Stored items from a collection
◇ ◇ ◇ ◇ ◇ ◇ ◇

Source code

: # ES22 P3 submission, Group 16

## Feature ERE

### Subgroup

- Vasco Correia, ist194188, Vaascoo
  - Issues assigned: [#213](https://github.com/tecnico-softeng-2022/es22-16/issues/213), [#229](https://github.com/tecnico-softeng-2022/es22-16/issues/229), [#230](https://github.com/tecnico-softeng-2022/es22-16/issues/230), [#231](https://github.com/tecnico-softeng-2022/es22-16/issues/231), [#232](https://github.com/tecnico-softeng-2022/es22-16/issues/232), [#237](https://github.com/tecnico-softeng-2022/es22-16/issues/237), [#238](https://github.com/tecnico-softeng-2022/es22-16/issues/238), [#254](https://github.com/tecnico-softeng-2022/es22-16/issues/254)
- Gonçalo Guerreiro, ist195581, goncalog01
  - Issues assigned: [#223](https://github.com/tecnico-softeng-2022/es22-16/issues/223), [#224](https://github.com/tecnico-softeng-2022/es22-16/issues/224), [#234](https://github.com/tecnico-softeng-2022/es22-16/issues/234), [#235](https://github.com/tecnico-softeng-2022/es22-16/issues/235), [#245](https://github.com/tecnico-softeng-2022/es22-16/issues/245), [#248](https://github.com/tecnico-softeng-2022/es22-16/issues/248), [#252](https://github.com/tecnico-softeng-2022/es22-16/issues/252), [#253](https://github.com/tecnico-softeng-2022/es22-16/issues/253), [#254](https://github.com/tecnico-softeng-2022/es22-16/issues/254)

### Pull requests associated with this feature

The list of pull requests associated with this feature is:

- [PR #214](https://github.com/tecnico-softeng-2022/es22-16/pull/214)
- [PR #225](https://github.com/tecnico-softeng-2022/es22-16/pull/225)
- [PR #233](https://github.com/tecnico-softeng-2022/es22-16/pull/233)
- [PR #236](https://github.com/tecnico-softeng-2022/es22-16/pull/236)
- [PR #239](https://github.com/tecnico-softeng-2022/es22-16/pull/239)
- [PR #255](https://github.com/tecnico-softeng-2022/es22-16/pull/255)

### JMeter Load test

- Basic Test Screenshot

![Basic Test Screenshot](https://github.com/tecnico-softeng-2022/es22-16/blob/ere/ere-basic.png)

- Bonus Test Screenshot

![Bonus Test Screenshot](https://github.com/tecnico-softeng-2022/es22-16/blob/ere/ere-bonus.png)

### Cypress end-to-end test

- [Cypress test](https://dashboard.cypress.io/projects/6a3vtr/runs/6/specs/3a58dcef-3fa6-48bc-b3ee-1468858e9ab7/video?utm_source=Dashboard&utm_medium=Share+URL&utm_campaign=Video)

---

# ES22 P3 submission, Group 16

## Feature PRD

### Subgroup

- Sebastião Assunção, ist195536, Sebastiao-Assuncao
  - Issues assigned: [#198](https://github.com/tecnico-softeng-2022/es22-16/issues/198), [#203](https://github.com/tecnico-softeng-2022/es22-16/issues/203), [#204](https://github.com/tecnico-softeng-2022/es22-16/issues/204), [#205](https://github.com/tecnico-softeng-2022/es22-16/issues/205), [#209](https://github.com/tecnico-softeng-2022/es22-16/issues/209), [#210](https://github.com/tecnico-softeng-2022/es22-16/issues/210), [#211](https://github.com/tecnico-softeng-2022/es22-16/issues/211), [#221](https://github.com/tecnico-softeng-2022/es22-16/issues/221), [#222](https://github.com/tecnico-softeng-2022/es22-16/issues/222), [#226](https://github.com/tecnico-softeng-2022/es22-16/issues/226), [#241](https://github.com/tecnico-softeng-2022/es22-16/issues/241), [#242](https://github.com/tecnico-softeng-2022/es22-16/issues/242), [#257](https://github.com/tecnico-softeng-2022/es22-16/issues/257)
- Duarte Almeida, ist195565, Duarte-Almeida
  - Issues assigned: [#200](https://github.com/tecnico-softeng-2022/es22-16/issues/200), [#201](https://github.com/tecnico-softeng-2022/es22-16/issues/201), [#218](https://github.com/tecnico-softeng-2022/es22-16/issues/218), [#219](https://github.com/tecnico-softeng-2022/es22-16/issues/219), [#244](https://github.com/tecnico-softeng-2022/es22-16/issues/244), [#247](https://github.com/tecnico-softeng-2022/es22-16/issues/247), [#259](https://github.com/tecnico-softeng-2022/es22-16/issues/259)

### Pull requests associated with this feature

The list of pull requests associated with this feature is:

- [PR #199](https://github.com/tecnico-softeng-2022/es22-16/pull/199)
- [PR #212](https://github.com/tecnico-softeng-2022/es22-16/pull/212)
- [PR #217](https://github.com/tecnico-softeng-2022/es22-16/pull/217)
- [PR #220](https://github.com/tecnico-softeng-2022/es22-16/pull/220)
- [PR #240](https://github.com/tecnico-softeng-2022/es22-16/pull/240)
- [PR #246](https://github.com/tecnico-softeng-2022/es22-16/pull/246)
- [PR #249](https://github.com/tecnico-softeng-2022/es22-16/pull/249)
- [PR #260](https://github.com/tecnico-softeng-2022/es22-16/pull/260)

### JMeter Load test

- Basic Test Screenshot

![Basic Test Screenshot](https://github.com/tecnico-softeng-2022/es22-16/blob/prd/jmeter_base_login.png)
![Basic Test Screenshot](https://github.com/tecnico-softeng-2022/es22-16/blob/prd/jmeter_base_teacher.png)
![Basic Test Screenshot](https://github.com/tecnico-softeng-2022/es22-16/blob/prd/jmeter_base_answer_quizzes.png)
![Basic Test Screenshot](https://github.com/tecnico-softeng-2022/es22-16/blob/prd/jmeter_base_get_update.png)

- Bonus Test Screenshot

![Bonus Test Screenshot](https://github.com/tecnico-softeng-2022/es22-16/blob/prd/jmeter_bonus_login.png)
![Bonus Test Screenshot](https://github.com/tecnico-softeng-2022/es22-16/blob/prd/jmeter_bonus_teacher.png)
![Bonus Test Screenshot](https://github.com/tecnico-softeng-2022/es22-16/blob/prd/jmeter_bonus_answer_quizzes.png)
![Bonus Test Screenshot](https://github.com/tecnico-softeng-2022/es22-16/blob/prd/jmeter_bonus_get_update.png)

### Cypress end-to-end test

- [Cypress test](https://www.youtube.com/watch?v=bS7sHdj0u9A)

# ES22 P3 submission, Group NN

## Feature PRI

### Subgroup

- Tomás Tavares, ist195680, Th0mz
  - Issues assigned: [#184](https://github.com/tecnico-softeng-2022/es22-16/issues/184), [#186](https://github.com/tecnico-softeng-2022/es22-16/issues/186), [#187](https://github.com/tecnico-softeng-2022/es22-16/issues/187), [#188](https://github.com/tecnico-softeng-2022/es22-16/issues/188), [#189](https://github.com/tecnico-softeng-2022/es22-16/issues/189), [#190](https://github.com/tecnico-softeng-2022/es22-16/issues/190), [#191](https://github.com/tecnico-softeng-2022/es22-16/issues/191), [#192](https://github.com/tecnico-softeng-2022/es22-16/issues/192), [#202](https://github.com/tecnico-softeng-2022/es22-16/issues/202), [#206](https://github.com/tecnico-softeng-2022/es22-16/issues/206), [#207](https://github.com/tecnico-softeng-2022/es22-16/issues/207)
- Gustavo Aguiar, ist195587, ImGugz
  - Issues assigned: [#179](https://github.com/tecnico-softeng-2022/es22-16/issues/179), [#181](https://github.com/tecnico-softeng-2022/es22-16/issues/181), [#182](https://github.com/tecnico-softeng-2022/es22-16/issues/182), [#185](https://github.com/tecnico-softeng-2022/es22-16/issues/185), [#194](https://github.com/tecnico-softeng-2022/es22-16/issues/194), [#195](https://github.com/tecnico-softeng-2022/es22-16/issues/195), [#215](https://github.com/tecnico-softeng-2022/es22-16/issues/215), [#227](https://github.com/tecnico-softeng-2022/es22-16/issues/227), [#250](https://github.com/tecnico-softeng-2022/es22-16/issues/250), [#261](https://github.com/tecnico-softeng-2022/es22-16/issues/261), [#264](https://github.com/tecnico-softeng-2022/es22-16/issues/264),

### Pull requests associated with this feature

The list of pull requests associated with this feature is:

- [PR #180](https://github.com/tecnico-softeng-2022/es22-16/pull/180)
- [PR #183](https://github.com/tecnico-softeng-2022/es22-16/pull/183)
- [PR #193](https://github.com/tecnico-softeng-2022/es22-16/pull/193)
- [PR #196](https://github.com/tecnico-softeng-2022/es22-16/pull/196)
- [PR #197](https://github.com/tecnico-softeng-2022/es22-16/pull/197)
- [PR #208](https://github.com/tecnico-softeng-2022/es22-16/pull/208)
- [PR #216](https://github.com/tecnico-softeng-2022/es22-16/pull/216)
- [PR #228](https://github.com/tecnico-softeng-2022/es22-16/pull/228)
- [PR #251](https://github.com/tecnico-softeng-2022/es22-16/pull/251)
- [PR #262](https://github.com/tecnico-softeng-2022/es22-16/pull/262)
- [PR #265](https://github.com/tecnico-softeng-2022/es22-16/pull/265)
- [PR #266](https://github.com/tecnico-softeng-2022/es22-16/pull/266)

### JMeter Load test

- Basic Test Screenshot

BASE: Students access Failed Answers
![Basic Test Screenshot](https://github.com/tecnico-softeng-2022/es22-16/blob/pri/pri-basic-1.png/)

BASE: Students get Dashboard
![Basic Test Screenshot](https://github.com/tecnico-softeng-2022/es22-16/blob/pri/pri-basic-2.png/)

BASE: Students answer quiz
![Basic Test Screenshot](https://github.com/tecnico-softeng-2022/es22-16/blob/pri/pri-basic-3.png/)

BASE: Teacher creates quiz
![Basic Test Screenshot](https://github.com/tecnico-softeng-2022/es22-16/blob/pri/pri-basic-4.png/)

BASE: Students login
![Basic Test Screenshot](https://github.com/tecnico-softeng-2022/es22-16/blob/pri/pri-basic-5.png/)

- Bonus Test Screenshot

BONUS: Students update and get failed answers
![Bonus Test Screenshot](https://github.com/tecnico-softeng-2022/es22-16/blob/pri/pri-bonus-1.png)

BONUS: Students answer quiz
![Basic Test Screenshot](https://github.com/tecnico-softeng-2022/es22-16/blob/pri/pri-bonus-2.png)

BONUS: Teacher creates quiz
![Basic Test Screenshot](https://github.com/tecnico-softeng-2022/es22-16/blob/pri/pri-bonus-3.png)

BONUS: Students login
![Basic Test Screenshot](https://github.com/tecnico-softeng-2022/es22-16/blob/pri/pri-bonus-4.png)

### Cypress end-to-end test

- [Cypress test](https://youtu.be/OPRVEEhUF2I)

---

◇ ◇ ◇ ◇ ◇ ◇ ◇

PROBLEM TO WORK ON:
Repeat each line of the data above, exactly as it appears, from the first through the line that contains "- Gonçalo Guerreiro, ist195581, goncalog01".

WRITTEN ANSWER:
Source code

: # ES22 P3 submission, Group 16

## Feature ERE

### Subgroup

- Vasco Correia, ist194188, Vaascoo
  - Issues assigned: [#213](https://github.com/tecnico-softeng-2022/es22-16/issues/213), [#229](https://github.com/tecnico-softeng-2022/es22-16/issues/229), [#230](https://github.com/tecnico-softeng-2022/es22-16/issues/230), [#231](https://github.com/tecnico-softeng-2022/es22-16/issues/231), [#232](https://github.com/tecnico-softeng-2022/es22-16/issues/232), [#237](https://github.com/tecnico-softeng-2022/es22-16/issues/237), [#238](https://github.com/tecnico-softeng-2022/es22-16/issues/238), [#254](https://github.com/tecnico-softeng-2022/es22-16/issues/254)
- Gonçalo Guerreiro, ist195581, goncalog01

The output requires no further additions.